The protest organized by the Nigeria Labour Congress (NLC) in solidarity with the striking Academic Staff Union of Universities (ASUU) is gaining momentum, and has snowballed into protesters demanding relief over the escalating cost of fuel, amongst other economic issues.
Recall that the NLC declared a nationwide peaceful procession from its Labor Houses across the country as an initial warning to the government to back down on the continued closure of universities across the country.
EnergyDay correspondents who monitored the situation gathered that the protest was attended by labor affiliates, including officials of the National Union of Electricity Employees (NUEE), Senior Staff, Association of Nigerian Universities and other unions who came in solidarity with the organized labor umbrella.
The protesters carried placards with inscriptions demanding an end to the ASUU strike while asking the government to honor agreements.
The placards said, “Give Us Good Governance !

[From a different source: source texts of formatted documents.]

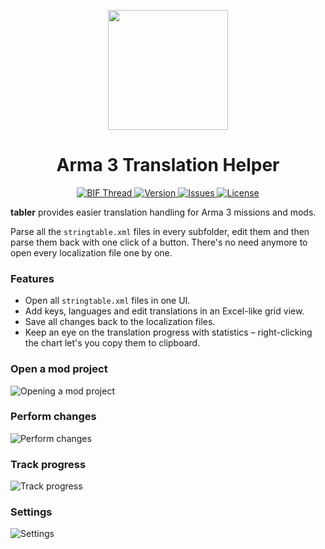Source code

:<p align="center">
  <img src="https://github.com/bux/tabler/blob/master/tabler/Content/Icon-256.png"
       width="192" />
</p>
<h1 align="center">Arma 3 Translation Helper</h1>
<p align="center">
  <a href="http://forums.bistudio.com/showthread.php?180825-tabler-Arma-3-Translation-6Helper&p=2736174&viewfull=1#post2736174">
    <img src="https://img.shields.io/badge/BIF-Thread-lightgrey.svg?style=flat"
         alt="BIF Thread" />
  </a>
  <a href="https://github.com/bux/tabler/releases">
    <img src="http://img.shields.io/badge/Version-0.7.0-green.svg?style=flat"
         alt="Version" />
  </a>
  <a href="https://github.com/bux/tabler/issues">
    <img src="http://img.shields.io/github/issues-raw/bux/tabler.svg?style=flat&label=Issues"
         alt="Issues" />
  </a>
  <a href="http://creativecommons.org/licenses/by-sa/4.0">
    <img src="http://img.shields.io/badge/License-CC_BY--SA-red.svg?style=flat"
         alt="License" />
  </a>
</p>
<p>
<strong>tabler</strong> provides easier translation handling for Arma 3 missions and mods.
</p>
<p>
Parse all the <code>stringtable.xml</code> files in every subfolder, edit them and then parse them back with one click of a button. There's no need anymore to open every localization file one by one.
</p>
<h3>Features</h3>
<ul>
  <li>Open all <code>stringtable.xml</code> files in one UI.</li>
  <li>Add keys, languages and edit translations in an Excel-like grid view.</li>
  <li>Save all changes back to the localization files.</li>
  <li>Keep an eye on the translation progress with statistics – right-clicking the chart let's you copy them to clipboard.</li>
</ul>

### Open a mod project

![Opening a mod project](https://cloud.githubusercontent.com/assets/1235520/24458018/0d9a825e-1498-11e7-980d-6e895d3cacd9.gif)

### Perform changes

![Perform changes](https://cloud.githubusercontent.com/assets/1235520/24458101/3eed2596-1498-11e7-9959-162da6d0c15e.gif)

### Track progress

![Track progress](https://cloud.githubusercontent.com/assets/1235520/24458135/5685f494-1498-11e7-8ce9-413c4a7a7569.gif)

### Settings

![Settings](https://cloud.githubusercontent.com/assets/1235520/24458174/7659991a-1498-11e7-8df1-4c8e3707311f.gif)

A peaceful atmosphere, however, pervaded the different protest locations monitored by our correspondents as security agents from the Nigerian Security and Civil Defense Corp (NSCDC) together with heavily armed DSS personnel provided cover to ensure no breach of the law or destruction of public property.

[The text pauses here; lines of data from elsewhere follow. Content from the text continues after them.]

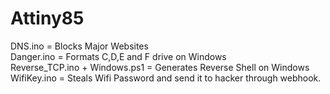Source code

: # Attiny85
DNS.ino = Blocks Major Websites  
Danger.ino = Formats C,D,E and F drive on Windows  
Reverse_TCP.ino + Windows.ps1 = Generates Reverse Shell on Windows  
WifiKey.ino = Steals Wifi Password and send it to hacker through webhook.
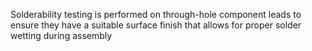 Solderability testing is performed on through-hole component leads to ensure they have a suitable surface finish that allows for proper solder wetting during assembly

At the Lagos rally was Mr. Femi Falana, a human rights and constitutional lawyer, who echoed popular public views by blaming the Nigerian government for being responsible for the fuel price crisis and its conflicting claims on fuel subsidy removal.
Mrs Funmi Agnes Sessy, Chairperson of the Lagos Council of the NLC, at Ikeja protest ground, said that all the issues raised during the protest must be urgently addressed in order to avoid undue escalation by the involvement of dissidents, as was the case during the #EndSARS upheaval in 2020 .
Across the country, the biting impact of inflation, fuel price hikes, insecurity and the increasing incidences of theft of public funds by senior government officials have raised widespread discontent amongst the citizens.
The issues surrounding the closure of universities for the past six months were at the instance of the trade union regulating the affairs of university workers, who claimed that the government was habitually in default of financial obligations to its workers. This complaint has now crisscrossed with the economic impact of rising inflation and fuel price increases across the country.
Because of the unsustainable cost of maintaining the policy, the government is unlikely to reverse its decision to exit the subsidy regime. The Central Bank had announced that as much as 30% of the country’s oil revenue is devoted to defraying the cost of fuel subsidies and that it has placed the country’s economy on the precipice of crisis.
It is also unclear if the government will buckle and call off the strike to allow the country’s universities to reopen as demanded by the protesters.
The NLC has warned that the protest is continuing over the next two days, vowing that it could transform into a full blown protest that may shut down the country’s economy and other vital sectors.